24 Credit Card Interest In August 2012, the average American owed over $7,150 in credit card debt. Of those who actually carry debt, the average credit card debt is $15,328 (46.7% households carry credit card debt) Average student loan debt: $34,703

25 Question #1 Which of the following might lower your credit score? A. Having worked at the same job for three year B. Having paid all your bills on time C. Never having applied for credit before D. Never having “bounced” a check before

26 Answer: C  Having never applied for credit.

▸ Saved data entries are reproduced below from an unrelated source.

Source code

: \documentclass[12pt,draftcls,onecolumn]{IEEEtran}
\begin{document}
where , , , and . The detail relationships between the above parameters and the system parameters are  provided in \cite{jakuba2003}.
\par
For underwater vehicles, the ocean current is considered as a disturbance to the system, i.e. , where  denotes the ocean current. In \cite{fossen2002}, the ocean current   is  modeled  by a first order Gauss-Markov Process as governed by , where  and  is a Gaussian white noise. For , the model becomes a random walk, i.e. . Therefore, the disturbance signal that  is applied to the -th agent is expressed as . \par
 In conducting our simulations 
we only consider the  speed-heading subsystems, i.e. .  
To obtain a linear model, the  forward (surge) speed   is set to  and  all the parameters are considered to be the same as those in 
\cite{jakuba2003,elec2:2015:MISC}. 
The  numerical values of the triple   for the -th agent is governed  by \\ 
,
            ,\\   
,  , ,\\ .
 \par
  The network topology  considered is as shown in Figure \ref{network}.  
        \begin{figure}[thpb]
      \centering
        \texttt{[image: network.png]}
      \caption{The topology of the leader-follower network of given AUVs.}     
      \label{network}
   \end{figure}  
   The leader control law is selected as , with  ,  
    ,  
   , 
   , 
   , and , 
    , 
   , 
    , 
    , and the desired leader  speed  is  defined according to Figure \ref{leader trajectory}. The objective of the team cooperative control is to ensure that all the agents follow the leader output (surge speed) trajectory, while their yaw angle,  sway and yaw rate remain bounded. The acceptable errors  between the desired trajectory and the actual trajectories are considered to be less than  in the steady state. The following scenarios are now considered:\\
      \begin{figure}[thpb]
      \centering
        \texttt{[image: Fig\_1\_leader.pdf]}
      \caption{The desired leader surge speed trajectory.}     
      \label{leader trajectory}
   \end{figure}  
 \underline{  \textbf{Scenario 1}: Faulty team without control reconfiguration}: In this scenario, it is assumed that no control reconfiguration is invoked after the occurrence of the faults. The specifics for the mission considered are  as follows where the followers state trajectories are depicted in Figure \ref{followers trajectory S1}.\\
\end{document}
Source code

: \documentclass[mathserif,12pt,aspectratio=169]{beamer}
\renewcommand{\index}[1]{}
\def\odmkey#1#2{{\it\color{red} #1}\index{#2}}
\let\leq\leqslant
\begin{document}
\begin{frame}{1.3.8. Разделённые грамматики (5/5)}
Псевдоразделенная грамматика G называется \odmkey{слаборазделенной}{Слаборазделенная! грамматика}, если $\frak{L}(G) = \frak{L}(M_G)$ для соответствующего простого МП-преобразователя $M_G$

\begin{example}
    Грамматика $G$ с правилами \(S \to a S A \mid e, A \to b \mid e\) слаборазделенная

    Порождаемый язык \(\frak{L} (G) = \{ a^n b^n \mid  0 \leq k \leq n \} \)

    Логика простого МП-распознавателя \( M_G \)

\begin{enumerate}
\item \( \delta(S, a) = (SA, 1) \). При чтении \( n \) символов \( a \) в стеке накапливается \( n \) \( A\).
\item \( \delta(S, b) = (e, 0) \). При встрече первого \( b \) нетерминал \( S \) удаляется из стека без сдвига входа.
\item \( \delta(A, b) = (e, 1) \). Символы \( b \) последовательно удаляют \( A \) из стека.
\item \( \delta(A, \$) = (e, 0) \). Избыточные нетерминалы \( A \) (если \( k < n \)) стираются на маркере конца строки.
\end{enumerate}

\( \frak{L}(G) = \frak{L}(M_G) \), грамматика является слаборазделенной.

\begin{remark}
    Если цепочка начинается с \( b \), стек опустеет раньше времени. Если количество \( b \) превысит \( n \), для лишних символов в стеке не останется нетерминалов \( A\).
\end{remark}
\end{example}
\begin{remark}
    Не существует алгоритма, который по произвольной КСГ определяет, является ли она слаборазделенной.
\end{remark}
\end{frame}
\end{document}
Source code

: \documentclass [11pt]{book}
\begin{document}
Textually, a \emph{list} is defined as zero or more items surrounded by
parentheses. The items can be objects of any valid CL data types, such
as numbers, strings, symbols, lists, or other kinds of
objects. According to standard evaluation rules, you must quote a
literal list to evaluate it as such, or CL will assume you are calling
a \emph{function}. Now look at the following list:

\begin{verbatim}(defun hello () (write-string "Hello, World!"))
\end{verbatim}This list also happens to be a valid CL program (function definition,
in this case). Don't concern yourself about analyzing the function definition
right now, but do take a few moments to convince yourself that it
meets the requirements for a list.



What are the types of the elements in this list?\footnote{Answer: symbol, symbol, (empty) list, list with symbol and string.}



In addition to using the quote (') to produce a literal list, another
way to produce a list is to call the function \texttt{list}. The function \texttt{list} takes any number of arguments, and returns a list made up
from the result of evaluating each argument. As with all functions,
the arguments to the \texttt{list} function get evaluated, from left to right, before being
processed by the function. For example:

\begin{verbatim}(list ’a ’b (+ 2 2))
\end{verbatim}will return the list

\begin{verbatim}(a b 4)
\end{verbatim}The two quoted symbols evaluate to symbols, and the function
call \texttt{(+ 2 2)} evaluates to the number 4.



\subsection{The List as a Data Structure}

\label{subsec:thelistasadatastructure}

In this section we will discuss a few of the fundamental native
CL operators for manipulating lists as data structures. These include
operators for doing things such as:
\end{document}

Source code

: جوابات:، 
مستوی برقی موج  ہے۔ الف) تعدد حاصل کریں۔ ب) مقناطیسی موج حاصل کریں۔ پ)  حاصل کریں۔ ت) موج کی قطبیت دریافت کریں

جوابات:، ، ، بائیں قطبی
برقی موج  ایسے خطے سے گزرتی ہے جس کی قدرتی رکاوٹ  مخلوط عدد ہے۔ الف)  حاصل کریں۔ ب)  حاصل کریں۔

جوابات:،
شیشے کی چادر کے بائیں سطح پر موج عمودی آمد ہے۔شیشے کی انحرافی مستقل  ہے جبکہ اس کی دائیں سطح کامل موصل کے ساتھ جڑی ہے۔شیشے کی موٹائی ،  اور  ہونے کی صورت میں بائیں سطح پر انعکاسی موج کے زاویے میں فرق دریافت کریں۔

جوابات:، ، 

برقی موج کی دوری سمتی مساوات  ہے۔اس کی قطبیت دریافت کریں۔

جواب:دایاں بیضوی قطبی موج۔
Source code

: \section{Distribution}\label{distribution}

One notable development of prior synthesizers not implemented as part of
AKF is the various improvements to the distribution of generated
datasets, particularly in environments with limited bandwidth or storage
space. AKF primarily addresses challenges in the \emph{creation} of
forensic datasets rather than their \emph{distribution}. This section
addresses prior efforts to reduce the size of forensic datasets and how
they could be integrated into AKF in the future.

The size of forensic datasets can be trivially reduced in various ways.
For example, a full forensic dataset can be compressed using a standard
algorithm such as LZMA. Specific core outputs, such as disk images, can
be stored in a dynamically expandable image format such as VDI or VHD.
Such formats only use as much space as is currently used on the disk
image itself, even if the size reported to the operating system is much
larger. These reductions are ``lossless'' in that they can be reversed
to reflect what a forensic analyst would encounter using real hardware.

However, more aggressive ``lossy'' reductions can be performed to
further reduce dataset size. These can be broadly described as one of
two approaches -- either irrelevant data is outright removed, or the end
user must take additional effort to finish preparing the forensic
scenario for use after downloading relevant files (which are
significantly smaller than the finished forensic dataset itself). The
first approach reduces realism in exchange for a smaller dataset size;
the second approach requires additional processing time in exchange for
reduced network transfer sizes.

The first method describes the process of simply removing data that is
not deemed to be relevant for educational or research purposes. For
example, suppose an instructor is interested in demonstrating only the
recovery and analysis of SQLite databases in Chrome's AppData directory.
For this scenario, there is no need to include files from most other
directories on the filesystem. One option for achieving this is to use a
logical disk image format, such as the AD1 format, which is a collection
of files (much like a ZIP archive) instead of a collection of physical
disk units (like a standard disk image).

27 Question #2 Darrell wants to buy a used car for $3,000. If he doesn’t have $3,000 in savings, which would be his least expensive credit option for purchasing the car? A. A 3-year bank loan with a fixed simple interest rate B. A variable-rate cash advance from his credit card C. Two variable-rate cash advances from two different credit cards D. A 3-year loan with a fixed compound interest rate from a finance company

28 Answer: A  A 3-year bank loan with a fixed simple interest rate

29 Question #3 Mr. and Mrs. Jacobs obtained a $20,000 bank loan to make improvements on their house. Which of the following was the bank’s MOST important consideration in giving them the loan? A. The type of improvements they were planning to make B. The reliability of the company they hired to make the improvements C. The estimate of how much the improvements would cost D. The total value of their house and other assets they own.

30 Answer: D  The total value of their house and other assets they own.